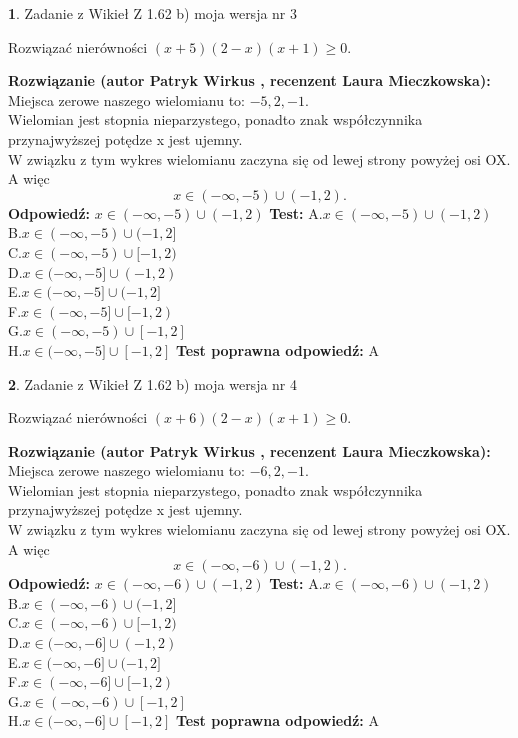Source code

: \documentclass[12pt, a4paper]{article}
\theoremstyle{definition} %
\newtheorem{zad}{}
\newcommand{\zadStart}[1]{\begin{zad}#1\newline}
\newcommand{\zadStop}{\end{zad}}
\newcommand{\rozwStart}[2]{\noindent \textbf{Rozwiązanie (autor #1 , recenzent #2): }\newline}
\newcommand{\rozwStop}{\newline}
\newcommand{\odpStart}{\noindent \textbf{Odpowiedź:}\newline}
\newcommand{\odpStop}{\newline}
\newcommand{\testStart}{\noindent \textbf{Test:}\newline}
\newcommand{\testStop}{\newline}
\newcommand{\kluczStart}{\noindent \textbf{Test poprawna odpowiedź:}\newline}
\newcommand{\kluczStop}{\newline}
\begin{document}
\zadStart{Zadanie z Wikieł Z 1.62 b) moja wersja nr 3}

Rozwiązać nierówności $(x+5)(2-x)(x+1)\ge0$.
\zadStop
\rozwStart{Patryk Wirkus}{Laura Mieczkowska}
Miejsca zerowe naszego wielomianu to: $-5, 2, -1$.\\
Wielomian jest stopnia nieparzystego, ponadto znak współczynnika przy\linebreak najwyższej potędze x jest ujemny.\\ W związku z tym wykres wielomianu zaczyna się od lewej strony powyżej osi OX. A więc $$x \in (-\infty,-5) \cup (-1,2).$$
\rozwStop
\odpStart
$x \in (-\infty,-5) \cup (-1,2)$
\odpStop
\testStart
A.$x \in (-\infty,-5) \cup (-1,2)$\\
B.$x \in (-\infty,-5) \cup (-1,2]$\\
C.$x \in (-\infty,-5) \cup [-1,2)$\\
D.$x \in (-\infty,-5] \cup (-1,2)$\\
E.$x \in (-\infty,-5] \cup (-1,2]$\\
F.$x \in (-\infty,-5] \cup [-1,2)$\\
G.$x \in (-\infty,-5) \cup [-1,2]$\\
H.$x \in (-\infty,-5] \cup [-1,2]$
\testStop
\kluczStart
A
\kluczStop



\zadStart{Zadanie z Wikieł Z 1.62 b) moja wersja nr 4}

Rozwiązać nierówności $(x+6)(2-x)(x+1)\ge0$.
\zadStop
\rozwStart{Patryk Wirkus}{Laura Mieczkowska}
Miejsca zerowe naszego wielomianu to: $-6, 2, -1$.\\
Wielomian jest stopnia nieparzystego, ponadto znak współczynnika przy\linebreak najwyższej potędze x jest ujemny.\\ W związku z tym wykres wielomianu zaczyna się od lewej strony powyżej osi OX. A więc $$x \in (-\infty,-6) \cup (-1,2).$$
\rozwStop
\odpStart
$x \in (-\infty,-6) \cup (-1,2)$
\odpStop
\testStart
A.$x \in (-\infty,-6) \cup (-1,2)$\\
B.$x \in (-\infty,-6) \cup (-1,2]$\\
C.$x \in (-\infty,-6) \cup [-1,2)$\\
D.$x \in (-\infty,-6] \cup (-1,2)$\\
E.$x \in (-\infty,-6] \cup (-1,2]$\\
F.$x \in (-\infty,-6] \cup [-1,2)$\\
G.$x \in (-\infty,-6) \cup [-1,2]$\\
H.$x \in (-\infty,-6] \cup [-1,2]$
\testStop
\kluczStart
A
\kluczStop
\end{document}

********

WORK TASK: All that is needed is the exact run of lines above from the line containing "A.$x \in (-\infty,-6) \cup (-1,2)$\\" through the line containing "G.$x \in (-\infty,-6) \cup [-1,2]$\\", both of them included.

FINAL ANSWER:
A.$x \in (-\infty,-6) \cup (-1,2)$\\
B.$x \in (-\infty,-6) \cup (-1,2]$\\
C.$x \in (-\infty,-6) \cup [-1,2)$\\
D.$x \in (-\infty,-6] \cup (-1,2)$\\
E.$x \in (-\infty,-6] \cup (-1,2]$\\
F.$x \in (-\infty,-6] \cup [-1,2)$\\
G.$x \in (-\infty,-6) \cup [-1,2]$\\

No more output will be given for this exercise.